Minimal conditions determining isometries and similarities (Q1074113)

Let us denote by \(E^ n\) and \(\Lambda^ n\) respectively Euclidean space and Lobachevskian space of dimension n, by \({\mathbb{R}}^+\) the set of positive real numbers and by \(\rho\) (X,Y) the distance of the points X and Y in \(E^ n\) or \(\Lambda^ n\). In this work, in order to characterize minimal conditions determining similarities of \(E^ n\) and isometries of \(\Lambda^ n\), the author proves at first the following proposition. Let the set \(\Omega \subset {\mathbb{R}}^+\), whose cardinality is less than the one c of \({\mathbb{R}}^+\), satisfy the following condition: If \(A_ 1,...,A_ n\) are points in \(E^ n\) or \(\Lambda^ n\), such that for each pair (i,j) \((i=1,...,n\); \(j=1,...,n\); \(i\neq j)\) \(\rho (A_ i,A_ j)\in \Omega\), the dimension of the affine hull of the set \(\{A_ 1,...,A_ n\}\) is n-1. Such a set \(\Omega\) has the following property (\(\alpha)\). (\(\alpha)\). Let \(a>0\); if \(f: E^ n\to E^ n\) (respectively, \(f: \Lambda\) \({}^ n\to \Lambda^ n)\) is an injective map such that from the condition \(\rho (X,Y)=a\), where \(X,Y\in E^ n\) (respectively, \(X,Y\in \Lambda^ n)\), it follows that \(\rho\) (f(X),f(Y))\(\in \Omega\), then in the case of \(E^ n\) the map f is a similarity, and in the case of \(\Lambda^ n\) an isometry. Successively, the following theorems are proved. Theorem 1. We fix the space \(E^ n\) (respectively, \(\Lambda^ n)\), \(n\geq 3\). Let the set \({\mathfrak M}\subset {\mathbb{R}}^+\) be dense in \({\mathbb{R}}^+\). There exists a set \(\Omega\) \(\subset {\mathfrak M}\), dense in \({\mathbb{R}}^+\), and having property (\(\alpha)\).
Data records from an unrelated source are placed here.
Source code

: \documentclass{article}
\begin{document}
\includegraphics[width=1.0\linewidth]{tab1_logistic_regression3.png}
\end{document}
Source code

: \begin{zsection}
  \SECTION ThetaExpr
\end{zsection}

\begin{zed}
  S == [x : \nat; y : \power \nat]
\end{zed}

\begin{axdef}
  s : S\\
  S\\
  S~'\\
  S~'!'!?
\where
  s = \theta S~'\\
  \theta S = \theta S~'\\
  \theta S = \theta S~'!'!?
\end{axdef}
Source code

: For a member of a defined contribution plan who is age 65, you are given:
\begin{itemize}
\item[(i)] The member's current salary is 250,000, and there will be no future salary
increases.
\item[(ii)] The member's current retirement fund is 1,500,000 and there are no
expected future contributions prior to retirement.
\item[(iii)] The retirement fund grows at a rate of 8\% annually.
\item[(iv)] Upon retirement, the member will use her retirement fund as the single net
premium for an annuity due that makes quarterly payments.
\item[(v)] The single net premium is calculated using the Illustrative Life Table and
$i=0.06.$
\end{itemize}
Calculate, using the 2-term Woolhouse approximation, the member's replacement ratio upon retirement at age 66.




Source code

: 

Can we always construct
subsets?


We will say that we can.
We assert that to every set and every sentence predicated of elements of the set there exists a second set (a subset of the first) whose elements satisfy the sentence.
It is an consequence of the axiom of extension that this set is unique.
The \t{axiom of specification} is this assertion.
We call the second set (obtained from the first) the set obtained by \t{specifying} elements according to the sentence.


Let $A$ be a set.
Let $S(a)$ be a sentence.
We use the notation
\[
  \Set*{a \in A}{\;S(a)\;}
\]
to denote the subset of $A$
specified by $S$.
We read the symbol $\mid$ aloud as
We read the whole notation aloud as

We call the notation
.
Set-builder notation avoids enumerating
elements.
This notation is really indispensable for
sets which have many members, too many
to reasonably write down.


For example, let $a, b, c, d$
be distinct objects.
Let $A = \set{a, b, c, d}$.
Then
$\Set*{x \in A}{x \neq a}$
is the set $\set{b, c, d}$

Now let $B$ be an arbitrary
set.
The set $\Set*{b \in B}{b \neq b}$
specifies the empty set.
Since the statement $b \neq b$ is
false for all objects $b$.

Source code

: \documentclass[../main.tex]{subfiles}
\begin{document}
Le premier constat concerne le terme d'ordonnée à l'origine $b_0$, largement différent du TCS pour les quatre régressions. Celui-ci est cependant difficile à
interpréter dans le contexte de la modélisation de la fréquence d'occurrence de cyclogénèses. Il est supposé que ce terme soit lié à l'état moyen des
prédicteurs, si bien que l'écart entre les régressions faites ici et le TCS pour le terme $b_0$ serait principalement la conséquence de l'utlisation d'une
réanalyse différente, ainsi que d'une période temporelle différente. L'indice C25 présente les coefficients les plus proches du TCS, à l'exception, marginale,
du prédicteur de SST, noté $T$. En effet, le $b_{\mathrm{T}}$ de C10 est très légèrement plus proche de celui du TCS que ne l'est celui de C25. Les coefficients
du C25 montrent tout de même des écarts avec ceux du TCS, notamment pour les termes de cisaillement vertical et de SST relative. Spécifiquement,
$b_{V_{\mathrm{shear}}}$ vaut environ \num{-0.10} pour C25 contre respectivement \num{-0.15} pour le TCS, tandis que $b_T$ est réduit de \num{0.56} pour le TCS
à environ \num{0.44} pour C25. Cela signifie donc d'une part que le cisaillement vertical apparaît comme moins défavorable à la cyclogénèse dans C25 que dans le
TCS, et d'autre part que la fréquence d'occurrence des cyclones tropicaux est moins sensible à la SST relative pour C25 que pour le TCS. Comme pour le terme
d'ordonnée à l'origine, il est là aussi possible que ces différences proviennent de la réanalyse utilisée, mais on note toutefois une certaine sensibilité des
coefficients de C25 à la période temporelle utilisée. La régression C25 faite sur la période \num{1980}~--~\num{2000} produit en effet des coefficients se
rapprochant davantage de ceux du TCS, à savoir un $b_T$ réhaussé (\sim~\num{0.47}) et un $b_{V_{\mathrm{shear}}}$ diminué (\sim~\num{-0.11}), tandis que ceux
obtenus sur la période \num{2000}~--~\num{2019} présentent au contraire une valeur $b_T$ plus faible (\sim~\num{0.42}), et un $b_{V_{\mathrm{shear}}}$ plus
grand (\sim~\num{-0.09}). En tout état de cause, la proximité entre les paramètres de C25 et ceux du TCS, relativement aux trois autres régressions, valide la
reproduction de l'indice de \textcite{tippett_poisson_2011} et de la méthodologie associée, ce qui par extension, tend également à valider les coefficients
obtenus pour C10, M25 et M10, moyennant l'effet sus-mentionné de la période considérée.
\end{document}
Theorem 2. We fix the space \(E^ n\) (respectively, \(\Lambda^ n)\), \(n\geq 3\), and a number \(a_ 0>0\). There exists an \(\epsilon >0\) such that for each set \(\Omega '\subset]a_ 0-\epsilon,a_ 0+\epsilon [\) (where \(]x_ 1,x_ 2[\) is the open interval with ends \(x_ 1,x_ 2)\), for which the cardinality of \(\Omega\) ' is less than c, there exists a dense set \(\Omega ''\subset R^+\), such that the set \(\Omega\) \(=^{def}\Omega '\cup \Omega ''\) has property (\(\alpha)\).